— Work task —
In the entries that follow, how many lines include the string "resultSet"? The answer is the number only.

— Input for this task —
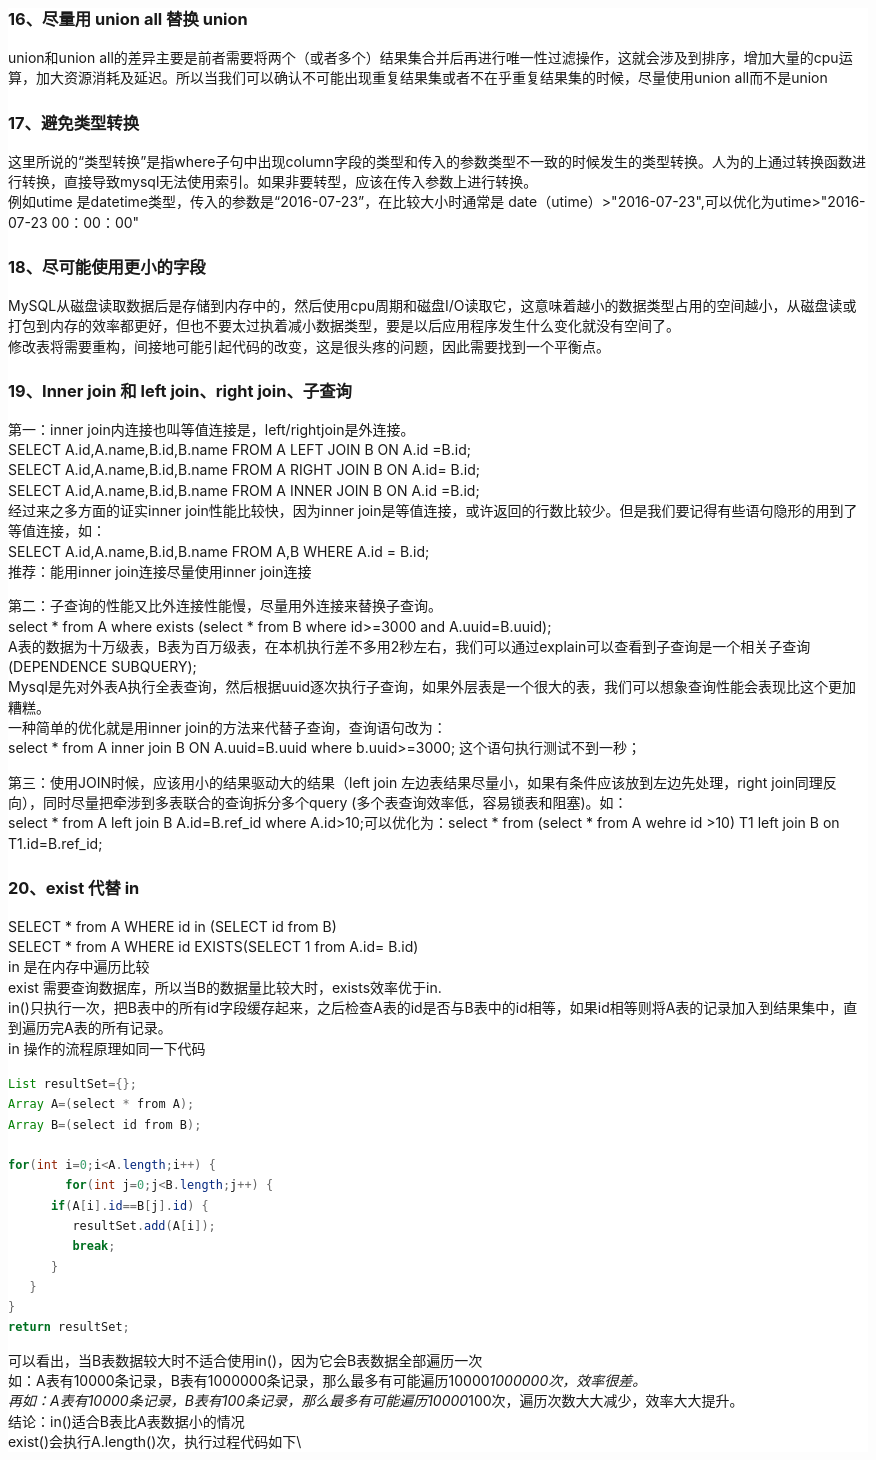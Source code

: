 ### 16、尽量用 union all 替换 union
union和union all的差异主要是前者需要将两个（或者多个）结果集合并后再进行唯一性过滤操作，这就会涉及到排序，增加大量的cpu运算，加大资源消耗及延迟。所以当我们可以确认不可能出现重复结果集或者不在乎重复结果集的时候，尽量使用union all而不是union

### 17、避免类型转换
这里所说的“类型转换”是指where子句中出现column字段的类型和传入的参数类型不一致的时候发生的类型转换。人为的上通过转换函数进行转换，直接导致mysql无法使用索引。如果非要转型，应该在传入参数上进行转换。\
例如utime 是datetime类型，传入的参数是“2016-07-23”，在比较大小时通常是 date（utime）>"2016-07-23",可以优化为utime>"2016-07-23 00：00：00"

### 18、尽可能使用更小的字段　　　　　　 　　
MySQL从磁盘读取数据后是存储到内存中的，然后使用cpu周期和磁盘I/O读取它，这意味着越小的数据类型占用的空间越小，从磁盘读或打包到内存的效率都更好，但也不要太过执着减小数据类型，要是以后应用程序发生什么变化就没有空间了。\
修改表将需要重构，间接地可能引起代码的改变，这是很头疼的问题，因此需要找到一个平衡点。

### 19、Inner join 和 left join、right join、子查询
第一：inner join内连接也叫等值连接是，left/rightjoin是外连接。\
SELECT A.id,A.name,B.id,B.name FROM A LEFT JOIN B ON A.id =B.id;\
SELECT A.id,A.name,B.id,B.name FROM A RIGHT JOIN B ON A.id= B.id;\
SELECT A.id,A.name,B.id,B.name FROM A INNER JOIN B ON A.id =B.id;\
经过来之多方面的证实inner join性能比较快，因为inner join是等值连接，或许返回的行数比较少。但是我们要记得有些语句隐形的用到了等值连接，如：\
SELECT A.id,A.name,B.id,B.name FROM A,B WHERE A.id = B.id;\
推荐：能用inner join连接尽量使用inner join连接

第二：子查询的性能又比外连接性能慢，尽量用外连接来替换子查询。\
select * from A where exists (select * from B where id>=3000 and A.uuid=B.uuid);\
A表的数据为十万级表，B表为百万级表，在本机执行差不多用2秒左右，我们可以通过explain可以查看到子查询是一个相关子查询(DEPENDENCE SUBQUERY);\
Mysql是先对外表A执行全表查询，然后根据uuid逐次执行子查询，如果外层表是一个很大的表，我们可以想象查询性能会表现比这个更加糟糕。\
一种简单的优化就是用inner join的方法来代替子查询，查询语句改为：\
select * from A inner join B ON A.uuid=B.uuid where b.uuid>=3000;  这个语句执行测试不到一秒；

第三：使用JOIN时候，应该用小的结果驱动大的结果（left join 左边表结果尽量小，如果有条件应该放到左边先处理，right join同理反向），同时尽量把牵涉到多表联合的查询拆分多个query	(多个表查询效率低，容易锁表和阻塞)。如：\
select * from A left join B A.id=B.ref_id where  A.id>10;可以优化为：select * from (select * from A wehre id >10) T1 left join B on T1.id=B.ref_id;

### 20、exist 代替 in
SELECT * from A WHERE id in (SELECT id from B)\
SELECT * from A WHERE id EXISTS(SELECT 1 from A.id= B.id)\
in 是在内存中遍历比较\
exist 需要查询数据库，所以当B的数据量比较大时，exists效率优于in.\
in()只执行一次，把B表中的所有id字段缓存起来，之后检查A表的id是否与B表中的id相等，如果id相等则将A表的记录加入到结果集中，直到遍历完A表的所有记录。\
in 操作的流程原理如同一下代码
```java
List resultSet={};
Array A=(select * from A);
Array B=(select id from B);

for(int i=0;i<A.length;i++) {
        for(int j=0;j<B.length;j++) {
      if(A[i].id==B[j].id) {
         resultSet.add(A[i]);
         break;
      }
   }
}
return resultSet;
```      
可以看出，当B表数据较大时不适合使用in()，因为它会B表数据全部遍历一次\
如：A表有10000条记录，B表有1000000条记录，那么最多有可能遍历10000*1000000次，效率很差。\
再如：A表有10000条记录，B表有100条记录，那么最多有可能遍历10000*100次，遍历次数大大减少，效率大大提升。\
结论：in()适合B表比A表数据小的情况\
exist()会执行A.length()次，执行过程代码如下\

— Answer to this task —
3